EXERCISE DETAILS - Tally up the lines in the material where the word "before" appears, then give the total and nothing else.

::: DATA TO EXAMINE :::

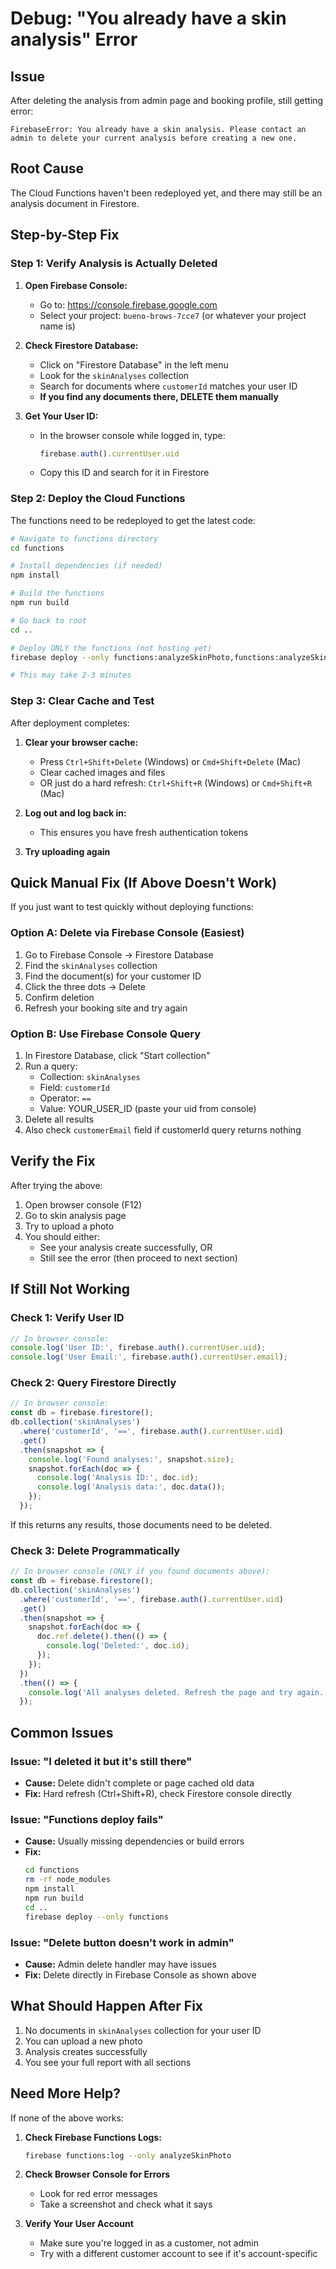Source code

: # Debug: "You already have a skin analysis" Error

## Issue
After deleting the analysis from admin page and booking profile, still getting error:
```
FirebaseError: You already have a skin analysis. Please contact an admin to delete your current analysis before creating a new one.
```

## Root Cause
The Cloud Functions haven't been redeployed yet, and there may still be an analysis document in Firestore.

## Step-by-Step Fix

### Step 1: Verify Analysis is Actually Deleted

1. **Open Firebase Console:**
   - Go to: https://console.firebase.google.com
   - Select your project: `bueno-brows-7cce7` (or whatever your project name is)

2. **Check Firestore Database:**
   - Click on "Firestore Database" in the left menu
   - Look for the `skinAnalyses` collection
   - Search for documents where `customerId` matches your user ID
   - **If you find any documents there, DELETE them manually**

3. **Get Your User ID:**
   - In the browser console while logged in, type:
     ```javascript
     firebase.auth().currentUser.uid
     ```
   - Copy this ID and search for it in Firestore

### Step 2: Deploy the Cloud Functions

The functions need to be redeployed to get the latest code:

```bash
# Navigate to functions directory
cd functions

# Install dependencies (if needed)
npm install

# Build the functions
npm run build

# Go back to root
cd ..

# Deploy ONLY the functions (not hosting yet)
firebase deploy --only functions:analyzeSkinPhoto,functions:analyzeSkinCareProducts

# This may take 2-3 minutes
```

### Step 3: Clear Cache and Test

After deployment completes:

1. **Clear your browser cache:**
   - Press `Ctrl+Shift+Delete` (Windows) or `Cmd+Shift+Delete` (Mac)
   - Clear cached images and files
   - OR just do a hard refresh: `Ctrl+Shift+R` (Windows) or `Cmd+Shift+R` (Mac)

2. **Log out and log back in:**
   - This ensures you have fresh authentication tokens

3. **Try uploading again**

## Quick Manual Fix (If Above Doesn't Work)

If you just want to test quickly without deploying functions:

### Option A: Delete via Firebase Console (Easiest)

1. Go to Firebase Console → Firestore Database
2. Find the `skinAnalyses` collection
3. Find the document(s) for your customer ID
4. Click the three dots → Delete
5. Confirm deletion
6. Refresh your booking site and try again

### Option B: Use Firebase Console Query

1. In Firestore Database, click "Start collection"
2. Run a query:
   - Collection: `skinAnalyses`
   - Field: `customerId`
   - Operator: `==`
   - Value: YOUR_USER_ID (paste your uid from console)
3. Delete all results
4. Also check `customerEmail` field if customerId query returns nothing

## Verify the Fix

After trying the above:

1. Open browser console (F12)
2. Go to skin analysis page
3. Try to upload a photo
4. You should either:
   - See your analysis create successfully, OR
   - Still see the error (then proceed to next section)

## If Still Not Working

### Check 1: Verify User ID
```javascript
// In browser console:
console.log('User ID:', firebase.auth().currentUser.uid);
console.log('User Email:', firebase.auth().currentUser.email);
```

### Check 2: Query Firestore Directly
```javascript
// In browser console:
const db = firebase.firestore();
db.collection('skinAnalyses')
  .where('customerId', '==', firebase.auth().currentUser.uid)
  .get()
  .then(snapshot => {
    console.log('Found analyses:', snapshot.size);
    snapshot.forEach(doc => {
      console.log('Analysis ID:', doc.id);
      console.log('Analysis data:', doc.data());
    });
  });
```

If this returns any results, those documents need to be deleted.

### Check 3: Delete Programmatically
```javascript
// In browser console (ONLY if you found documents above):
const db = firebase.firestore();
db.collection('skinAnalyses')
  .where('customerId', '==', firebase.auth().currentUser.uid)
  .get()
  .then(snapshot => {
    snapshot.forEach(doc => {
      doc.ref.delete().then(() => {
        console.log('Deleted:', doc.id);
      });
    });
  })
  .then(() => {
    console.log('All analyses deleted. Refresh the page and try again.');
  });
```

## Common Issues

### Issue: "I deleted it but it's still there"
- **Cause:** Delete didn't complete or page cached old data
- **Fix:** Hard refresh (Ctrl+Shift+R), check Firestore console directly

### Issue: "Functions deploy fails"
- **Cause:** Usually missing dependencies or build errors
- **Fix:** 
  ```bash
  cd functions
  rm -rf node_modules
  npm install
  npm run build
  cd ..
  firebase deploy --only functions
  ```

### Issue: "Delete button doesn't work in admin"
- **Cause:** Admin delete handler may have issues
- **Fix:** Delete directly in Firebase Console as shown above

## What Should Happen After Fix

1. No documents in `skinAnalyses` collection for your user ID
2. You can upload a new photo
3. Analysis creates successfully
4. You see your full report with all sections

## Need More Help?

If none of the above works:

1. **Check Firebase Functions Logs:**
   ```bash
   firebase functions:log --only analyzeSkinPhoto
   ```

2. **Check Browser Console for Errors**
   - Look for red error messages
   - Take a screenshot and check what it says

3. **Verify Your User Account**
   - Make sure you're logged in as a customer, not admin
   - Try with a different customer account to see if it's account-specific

:::
::: DATA TO EXAMINE :::

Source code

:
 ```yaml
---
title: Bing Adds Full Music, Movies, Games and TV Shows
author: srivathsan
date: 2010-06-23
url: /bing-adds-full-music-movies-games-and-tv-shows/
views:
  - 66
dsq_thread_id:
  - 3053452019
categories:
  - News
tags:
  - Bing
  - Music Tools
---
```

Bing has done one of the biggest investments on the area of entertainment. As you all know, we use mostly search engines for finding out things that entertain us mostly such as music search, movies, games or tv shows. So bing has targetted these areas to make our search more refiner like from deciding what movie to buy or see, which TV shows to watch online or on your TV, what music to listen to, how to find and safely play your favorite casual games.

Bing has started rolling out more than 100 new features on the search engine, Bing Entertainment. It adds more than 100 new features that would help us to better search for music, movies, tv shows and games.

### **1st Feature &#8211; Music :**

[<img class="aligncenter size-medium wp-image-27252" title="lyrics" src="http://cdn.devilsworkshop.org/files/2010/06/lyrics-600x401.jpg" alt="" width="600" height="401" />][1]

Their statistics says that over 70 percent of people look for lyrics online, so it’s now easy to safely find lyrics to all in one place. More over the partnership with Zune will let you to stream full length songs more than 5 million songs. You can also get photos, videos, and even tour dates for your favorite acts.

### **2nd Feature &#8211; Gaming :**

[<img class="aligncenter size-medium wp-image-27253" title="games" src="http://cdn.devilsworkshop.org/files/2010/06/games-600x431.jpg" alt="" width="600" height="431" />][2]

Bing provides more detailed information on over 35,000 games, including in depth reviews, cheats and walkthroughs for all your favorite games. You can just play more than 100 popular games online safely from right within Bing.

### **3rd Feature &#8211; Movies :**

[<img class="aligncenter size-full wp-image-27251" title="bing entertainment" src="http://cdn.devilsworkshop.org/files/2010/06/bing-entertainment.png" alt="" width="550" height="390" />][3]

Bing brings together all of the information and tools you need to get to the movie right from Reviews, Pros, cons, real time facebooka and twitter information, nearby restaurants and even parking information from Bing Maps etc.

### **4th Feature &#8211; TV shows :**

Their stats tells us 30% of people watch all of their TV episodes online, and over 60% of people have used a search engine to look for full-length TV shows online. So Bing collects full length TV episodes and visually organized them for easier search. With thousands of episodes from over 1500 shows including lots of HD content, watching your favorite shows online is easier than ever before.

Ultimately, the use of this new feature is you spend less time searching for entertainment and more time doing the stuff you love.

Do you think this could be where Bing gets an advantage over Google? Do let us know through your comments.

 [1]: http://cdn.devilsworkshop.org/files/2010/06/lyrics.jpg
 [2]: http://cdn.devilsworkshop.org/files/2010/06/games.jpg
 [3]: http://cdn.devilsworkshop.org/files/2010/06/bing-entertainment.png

:::

EXERCISE ANSWER - 2